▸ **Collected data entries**
+ + + +

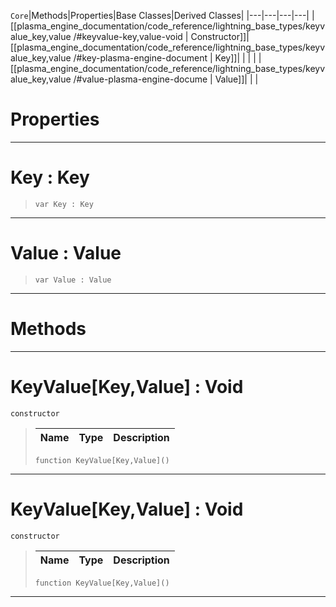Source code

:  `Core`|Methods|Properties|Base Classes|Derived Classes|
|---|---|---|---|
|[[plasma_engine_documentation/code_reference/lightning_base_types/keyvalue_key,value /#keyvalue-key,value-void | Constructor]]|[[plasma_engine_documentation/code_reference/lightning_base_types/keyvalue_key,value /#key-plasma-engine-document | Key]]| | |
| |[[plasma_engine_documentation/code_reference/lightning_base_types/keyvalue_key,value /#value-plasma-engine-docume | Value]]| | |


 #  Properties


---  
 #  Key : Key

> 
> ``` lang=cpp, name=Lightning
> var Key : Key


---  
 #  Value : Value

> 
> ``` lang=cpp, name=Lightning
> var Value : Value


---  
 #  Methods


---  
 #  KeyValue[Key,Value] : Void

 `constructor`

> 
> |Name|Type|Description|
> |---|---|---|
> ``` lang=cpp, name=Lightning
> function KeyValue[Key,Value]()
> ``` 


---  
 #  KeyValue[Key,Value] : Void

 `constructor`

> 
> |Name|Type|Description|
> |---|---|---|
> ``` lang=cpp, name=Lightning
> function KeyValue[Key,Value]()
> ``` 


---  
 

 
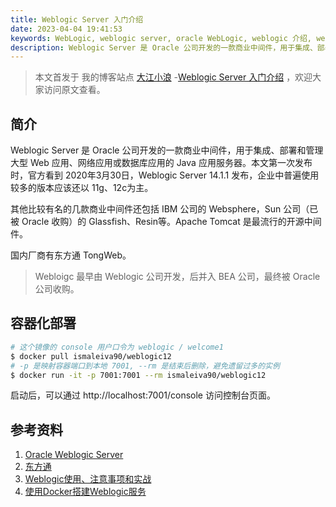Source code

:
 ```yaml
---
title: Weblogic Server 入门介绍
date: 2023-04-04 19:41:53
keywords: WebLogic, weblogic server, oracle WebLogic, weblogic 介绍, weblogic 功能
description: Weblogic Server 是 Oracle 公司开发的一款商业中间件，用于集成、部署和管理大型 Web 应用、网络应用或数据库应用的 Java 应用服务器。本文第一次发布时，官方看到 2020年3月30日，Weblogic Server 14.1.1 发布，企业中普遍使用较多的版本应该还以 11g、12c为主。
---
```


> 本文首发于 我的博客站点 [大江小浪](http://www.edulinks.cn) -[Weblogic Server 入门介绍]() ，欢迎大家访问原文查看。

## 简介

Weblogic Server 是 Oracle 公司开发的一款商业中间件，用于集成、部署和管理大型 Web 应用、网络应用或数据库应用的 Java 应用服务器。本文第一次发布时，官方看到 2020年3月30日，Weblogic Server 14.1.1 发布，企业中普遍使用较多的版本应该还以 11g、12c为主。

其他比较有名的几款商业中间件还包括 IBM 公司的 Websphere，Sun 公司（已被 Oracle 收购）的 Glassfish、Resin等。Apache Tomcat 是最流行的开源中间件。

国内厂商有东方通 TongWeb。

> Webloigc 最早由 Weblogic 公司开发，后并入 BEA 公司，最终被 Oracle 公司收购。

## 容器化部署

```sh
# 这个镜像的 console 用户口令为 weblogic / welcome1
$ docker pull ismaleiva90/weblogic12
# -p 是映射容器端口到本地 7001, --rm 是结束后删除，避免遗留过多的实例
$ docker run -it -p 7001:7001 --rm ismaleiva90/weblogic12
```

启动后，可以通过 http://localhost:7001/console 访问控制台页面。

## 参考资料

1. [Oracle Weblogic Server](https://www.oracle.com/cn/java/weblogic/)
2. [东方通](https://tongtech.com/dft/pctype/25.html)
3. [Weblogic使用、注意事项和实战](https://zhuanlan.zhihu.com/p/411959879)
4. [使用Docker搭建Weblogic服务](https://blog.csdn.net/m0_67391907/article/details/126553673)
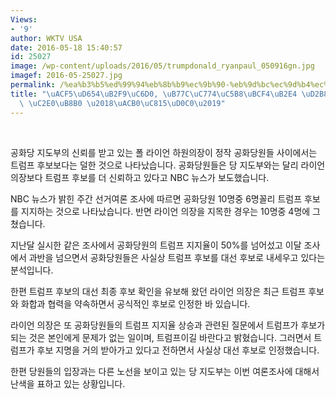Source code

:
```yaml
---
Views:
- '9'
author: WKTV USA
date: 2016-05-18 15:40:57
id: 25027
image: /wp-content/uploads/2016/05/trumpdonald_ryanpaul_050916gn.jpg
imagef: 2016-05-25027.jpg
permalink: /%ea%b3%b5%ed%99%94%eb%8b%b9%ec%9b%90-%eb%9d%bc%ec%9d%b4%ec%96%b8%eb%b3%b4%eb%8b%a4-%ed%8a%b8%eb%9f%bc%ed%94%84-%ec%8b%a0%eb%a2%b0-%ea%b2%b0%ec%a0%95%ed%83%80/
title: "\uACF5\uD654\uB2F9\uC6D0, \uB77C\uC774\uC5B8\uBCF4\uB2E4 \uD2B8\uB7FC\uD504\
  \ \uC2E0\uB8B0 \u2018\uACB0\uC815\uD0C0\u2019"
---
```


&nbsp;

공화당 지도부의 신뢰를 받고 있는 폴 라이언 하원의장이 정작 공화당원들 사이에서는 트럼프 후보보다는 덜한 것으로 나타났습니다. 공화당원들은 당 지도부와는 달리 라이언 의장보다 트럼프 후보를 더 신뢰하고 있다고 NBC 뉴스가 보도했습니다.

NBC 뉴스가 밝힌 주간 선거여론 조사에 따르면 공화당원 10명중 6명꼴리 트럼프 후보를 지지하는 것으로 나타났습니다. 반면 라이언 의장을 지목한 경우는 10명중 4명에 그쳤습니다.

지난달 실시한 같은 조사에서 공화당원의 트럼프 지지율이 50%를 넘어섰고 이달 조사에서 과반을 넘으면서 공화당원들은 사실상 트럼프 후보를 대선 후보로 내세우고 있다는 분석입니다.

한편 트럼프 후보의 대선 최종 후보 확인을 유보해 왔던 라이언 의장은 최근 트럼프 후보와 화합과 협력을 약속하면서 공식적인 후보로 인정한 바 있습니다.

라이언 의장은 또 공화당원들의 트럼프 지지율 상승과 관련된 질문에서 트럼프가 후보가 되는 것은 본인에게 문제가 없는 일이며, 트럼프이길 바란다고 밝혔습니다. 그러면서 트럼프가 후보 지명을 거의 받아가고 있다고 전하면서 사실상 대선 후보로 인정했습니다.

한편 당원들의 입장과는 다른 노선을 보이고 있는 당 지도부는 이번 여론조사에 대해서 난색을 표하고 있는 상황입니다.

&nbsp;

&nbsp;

+ + + +

▸ **PROBLEM TO WORK ON**
Reproduce every line from the preceding data in which the word "plasma" can be found.

▸ **ANSWER BOX**
|[[plasma_engine_documentation/code_reference/lightning_base_types/keyvalue_key,value /#keyvalue-key,value-void | Constructor]]|[[plasma_engine_documentation/code_reference/lightning_base_types/keyvalue_key,value /#key-plasma-engine-document | Key]]| | |
| |[[plasma_engine_documentation/code_reference/lightning_base_types/keyvalue_key,value /#value-plasma-engine-docume | Value]]| | |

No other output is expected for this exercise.